MATERIAL SUPPLIED:

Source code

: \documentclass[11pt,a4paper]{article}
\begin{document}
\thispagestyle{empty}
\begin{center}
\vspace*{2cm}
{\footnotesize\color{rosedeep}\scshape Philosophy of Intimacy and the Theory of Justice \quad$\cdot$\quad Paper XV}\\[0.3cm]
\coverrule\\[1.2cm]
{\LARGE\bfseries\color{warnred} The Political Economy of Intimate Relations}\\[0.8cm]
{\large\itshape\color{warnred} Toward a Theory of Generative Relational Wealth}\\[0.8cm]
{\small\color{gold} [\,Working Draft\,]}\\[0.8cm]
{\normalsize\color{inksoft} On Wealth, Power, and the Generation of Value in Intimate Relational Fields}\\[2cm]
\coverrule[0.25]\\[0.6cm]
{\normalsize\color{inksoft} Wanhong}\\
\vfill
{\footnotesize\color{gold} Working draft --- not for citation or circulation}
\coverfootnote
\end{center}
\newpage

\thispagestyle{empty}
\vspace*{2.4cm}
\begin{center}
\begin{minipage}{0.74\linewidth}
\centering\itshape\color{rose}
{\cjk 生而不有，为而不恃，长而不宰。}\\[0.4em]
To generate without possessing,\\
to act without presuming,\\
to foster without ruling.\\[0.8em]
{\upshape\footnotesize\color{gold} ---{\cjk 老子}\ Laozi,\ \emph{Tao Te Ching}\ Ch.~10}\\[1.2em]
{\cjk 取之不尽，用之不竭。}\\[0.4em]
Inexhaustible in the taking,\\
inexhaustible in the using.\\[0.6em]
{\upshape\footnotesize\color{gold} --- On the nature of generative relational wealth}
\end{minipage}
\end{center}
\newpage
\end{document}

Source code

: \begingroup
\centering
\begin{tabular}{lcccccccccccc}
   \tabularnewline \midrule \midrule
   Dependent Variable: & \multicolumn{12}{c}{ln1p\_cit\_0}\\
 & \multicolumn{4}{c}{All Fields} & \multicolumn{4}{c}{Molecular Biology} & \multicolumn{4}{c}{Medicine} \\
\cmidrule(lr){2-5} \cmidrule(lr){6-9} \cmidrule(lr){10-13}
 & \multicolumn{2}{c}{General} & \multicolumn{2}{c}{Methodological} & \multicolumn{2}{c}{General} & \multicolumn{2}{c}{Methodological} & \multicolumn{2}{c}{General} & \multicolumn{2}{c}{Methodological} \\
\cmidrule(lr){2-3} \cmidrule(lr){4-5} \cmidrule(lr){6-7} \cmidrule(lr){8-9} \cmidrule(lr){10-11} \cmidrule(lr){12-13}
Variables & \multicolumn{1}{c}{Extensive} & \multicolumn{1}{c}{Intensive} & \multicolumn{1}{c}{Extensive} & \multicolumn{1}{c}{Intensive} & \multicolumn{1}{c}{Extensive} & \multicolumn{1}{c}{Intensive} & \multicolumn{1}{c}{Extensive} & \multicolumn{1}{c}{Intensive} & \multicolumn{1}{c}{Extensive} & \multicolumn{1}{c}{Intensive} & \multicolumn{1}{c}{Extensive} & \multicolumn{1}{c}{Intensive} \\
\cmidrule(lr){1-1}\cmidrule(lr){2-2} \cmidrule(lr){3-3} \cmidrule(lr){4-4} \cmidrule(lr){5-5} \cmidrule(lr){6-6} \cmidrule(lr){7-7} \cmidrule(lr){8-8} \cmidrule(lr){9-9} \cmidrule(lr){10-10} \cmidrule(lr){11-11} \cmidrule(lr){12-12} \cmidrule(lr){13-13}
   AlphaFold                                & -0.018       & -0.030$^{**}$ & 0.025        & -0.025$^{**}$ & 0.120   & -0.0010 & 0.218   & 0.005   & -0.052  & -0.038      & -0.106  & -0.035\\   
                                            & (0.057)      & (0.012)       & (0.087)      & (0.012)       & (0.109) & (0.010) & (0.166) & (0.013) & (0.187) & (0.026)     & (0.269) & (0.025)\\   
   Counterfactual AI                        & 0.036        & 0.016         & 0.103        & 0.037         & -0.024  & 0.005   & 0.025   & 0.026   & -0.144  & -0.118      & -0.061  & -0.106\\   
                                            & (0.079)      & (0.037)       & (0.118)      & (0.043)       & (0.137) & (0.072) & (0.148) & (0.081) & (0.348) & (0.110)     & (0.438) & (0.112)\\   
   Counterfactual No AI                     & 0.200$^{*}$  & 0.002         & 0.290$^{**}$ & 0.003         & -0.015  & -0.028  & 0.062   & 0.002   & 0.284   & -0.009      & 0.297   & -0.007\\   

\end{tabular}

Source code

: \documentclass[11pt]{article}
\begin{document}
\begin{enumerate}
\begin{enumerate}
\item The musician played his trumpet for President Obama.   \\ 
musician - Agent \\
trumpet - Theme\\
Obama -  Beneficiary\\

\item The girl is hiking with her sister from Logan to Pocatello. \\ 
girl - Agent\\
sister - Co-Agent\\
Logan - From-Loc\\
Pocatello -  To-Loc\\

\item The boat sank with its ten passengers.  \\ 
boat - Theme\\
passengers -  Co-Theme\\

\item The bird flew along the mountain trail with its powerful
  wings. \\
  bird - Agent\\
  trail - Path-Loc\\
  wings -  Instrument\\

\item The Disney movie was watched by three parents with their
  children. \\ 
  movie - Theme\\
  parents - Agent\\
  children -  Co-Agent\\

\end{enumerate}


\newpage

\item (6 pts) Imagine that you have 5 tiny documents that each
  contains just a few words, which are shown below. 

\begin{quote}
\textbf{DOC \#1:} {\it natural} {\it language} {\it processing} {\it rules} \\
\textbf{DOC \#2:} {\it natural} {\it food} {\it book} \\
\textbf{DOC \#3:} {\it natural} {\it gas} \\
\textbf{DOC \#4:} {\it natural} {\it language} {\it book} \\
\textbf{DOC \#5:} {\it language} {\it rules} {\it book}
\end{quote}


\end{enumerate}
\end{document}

ASSIGNMENT:
Count how many lines above include the word "textbf" and answer with that figure only.

WRITTEN ANSWER:
5